══ Given data

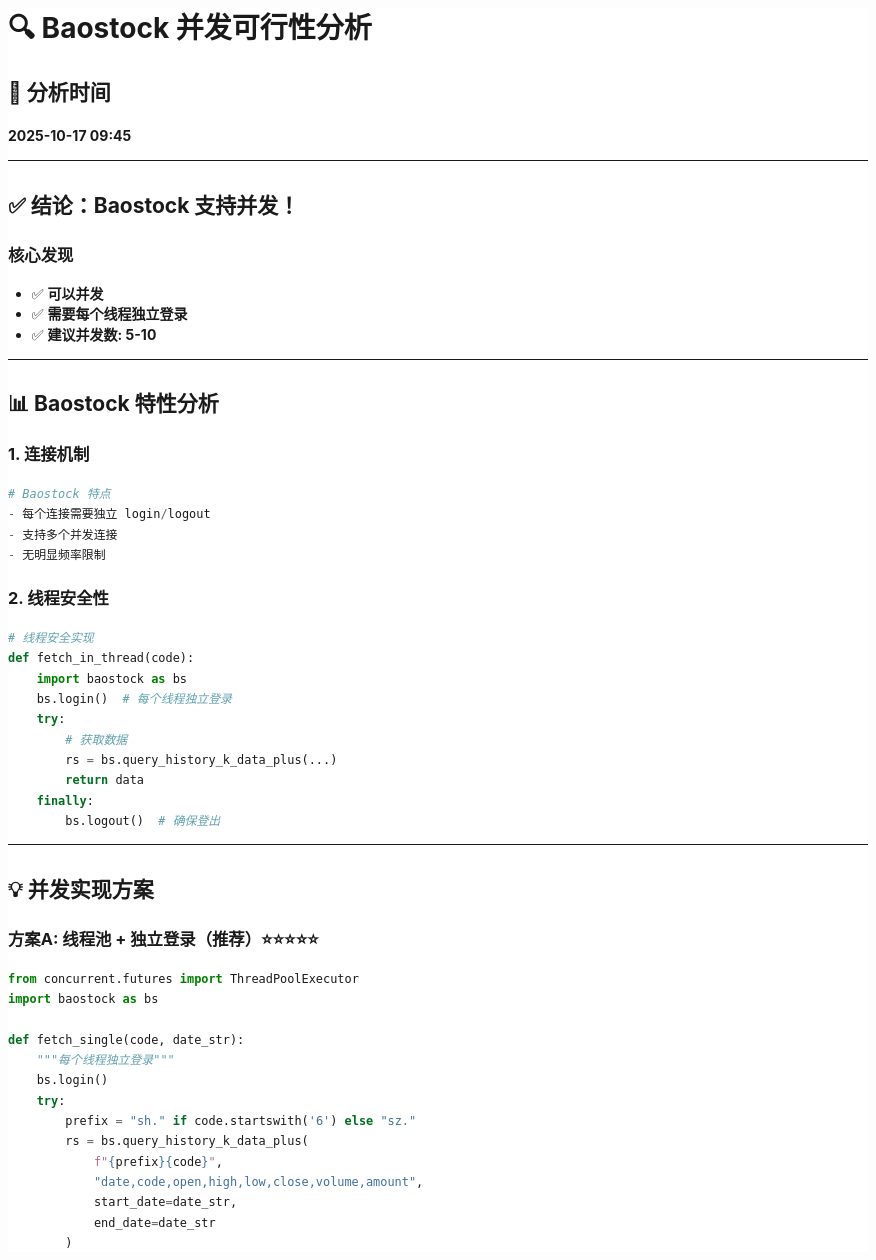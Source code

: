 # 🔍 Baostock 并发可行性分析

## 📅 分析时间
**2025-10-17 09:45**

---

## ✅ 结论：Baostock 支持并发！

### 核心发现
- ✅ **可以并发**
- ✅ **需要每个线程独立登录**
- ✅ **建议并发数: 5-10**

---

## 📊 Baostock 特性分析

### 1. 连接机制
```python
# Baostock 特点
- 每个连接需要独立 login/logout
- 支持多个并发连接
- 无明显频率限制
```

### 2. 线程安全性
```python
# 线程安全实现
def fetch_in_thread(code):
    import baostock as bs
    bs.login()  # 每个线程独立登录
    try:
        # 获取数据
        rs = bs.query_history_k_data_plus(...)
        return data
    finally:
        bs.logout()  # 确保登出
```

---

## 💡 并发实现方案

### 方案A: 线程池 + 独立登录（推荐）⭐⭐⭐⭐⭐

```python
from concurrent.futures import ThreadPoolExecutor
import baostock as bs

def fetch_single(code, date_str):
    """每个线程独立登录"""
    bs.login()
    try:
        prefix = "sh." if code.startswith('6') else "sz."
        rs = bs.query_history_k_data_plus(
            f"{prefix}{code}",
            "date,code,open,high,low,close,volume,amount",
            start_date=date_str,
            end_date=date_str
        )
```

════

What you need to do -> The word to look for is "import"; copy out every line of the entries that holds it.

Answer for the task ->
    import baostock as bs
from concurrent.futures import ThreadPoolExecutor
import baostock as bs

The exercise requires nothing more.